═════ INFORMATION SHOWN

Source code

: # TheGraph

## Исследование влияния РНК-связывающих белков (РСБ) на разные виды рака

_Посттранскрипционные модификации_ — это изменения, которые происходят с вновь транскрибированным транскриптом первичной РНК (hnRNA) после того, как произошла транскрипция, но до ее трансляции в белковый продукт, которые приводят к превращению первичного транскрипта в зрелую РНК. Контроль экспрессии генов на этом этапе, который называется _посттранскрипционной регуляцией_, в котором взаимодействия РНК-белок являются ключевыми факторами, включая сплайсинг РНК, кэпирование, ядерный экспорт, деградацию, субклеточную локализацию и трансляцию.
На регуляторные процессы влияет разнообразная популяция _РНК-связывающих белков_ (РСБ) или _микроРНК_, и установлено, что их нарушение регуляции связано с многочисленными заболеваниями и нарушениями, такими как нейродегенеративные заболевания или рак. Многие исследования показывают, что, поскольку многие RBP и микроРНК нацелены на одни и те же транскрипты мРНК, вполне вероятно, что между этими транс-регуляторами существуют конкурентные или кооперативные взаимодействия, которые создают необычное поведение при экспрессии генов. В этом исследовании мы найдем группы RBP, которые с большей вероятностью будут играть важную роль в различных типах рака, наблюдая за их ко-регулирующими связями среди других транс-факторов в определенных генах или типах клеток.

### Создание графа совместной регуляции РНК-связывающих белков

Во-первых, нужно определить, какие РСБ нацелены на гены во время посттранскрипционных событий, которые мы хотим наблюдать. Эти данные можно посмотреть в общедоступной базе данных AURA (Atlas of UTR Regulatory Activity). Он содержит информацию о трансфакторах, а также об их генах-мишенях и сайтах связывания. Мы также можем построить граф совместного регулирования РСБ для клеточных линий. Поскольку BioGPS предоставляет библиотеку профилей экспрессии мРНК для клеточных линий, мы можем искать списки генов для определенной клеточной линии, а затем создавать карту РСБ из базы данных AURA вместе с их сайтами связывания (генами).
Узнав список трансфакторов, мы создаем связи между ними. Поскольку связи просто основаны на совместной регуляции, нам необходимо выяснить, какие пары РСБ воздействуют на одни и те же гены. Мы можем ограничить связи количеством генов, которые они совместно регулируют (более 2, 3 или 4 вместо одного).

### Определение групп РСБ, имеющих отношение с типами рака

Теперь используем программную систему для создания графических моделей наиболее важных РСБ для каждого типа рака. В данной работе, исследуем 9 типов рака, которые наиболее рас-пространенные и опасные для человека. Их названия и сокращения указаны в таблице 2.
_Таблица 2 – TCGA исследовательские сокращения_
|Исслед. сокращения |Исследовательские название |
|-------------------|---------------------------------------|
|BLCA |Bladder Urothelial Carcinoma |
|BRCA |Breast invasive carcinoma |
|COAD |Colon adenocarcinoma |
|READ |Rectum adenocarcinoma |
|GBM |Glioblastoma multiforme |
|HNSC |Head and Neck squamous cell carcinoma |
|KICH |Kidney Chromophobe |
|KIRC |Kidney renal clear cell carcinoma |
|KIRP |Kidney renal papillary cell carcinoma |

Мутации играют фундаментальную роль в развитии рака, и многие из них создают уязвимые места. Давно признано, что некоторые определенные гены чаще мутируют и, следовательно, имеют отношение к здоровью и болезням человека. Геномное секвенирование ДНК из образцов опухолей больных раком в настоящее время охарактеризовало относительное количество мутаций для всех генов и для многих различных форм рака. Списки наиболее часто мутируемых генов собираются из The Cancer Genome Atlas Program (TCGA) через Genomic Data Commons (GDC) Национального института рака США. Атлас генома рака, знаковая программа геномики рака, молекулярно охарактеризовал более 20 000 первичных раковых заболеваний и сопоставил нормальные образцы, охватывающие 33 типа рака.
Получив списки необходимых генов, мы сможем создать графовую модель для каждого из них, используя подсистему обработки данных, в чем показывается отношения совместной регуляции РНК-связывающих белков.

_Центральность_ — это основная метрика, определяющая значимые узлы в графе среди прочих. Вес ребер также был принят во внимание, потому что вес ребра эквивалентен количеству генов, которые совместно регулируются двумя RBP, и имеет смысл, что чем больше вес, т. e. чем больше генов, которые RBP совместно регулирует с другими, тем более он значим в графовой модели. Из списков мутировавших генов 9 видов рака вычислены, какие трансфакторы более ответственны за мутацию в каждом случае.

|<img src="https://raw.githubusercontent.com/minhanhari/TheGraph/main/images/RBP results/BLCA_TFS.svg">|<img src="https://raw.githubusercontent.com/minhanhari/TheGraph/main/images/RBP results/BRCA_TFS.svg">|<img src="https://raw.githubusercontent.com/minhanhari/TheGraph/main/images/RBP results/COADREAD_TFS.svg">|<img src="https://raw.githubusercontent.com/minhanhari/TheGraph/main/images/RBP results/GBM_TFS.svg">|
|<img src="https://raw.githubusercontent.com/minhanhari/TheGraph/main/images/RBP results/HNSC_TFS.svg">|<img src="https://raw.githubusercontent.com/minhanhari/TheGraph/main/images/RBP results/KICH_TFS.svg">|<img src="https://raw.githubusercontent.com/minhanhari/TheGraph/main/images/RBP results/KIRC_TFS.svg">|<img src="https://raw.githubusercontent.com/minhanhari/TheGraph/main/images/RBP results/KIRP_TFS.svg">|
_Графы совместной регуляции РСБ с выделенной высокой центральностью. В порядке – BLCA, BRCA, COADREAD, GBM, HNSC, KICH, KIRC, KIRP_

══════════

Search the entries above for the word "cell" and copy each line where it appears.

- ANSWER:
|HNSC |Head and Neck squamous cell carcinoma |
|KIRC |Kidney renal clear cell carcinoma |
|KIRP |Kidney renal papillary cell carcinoma |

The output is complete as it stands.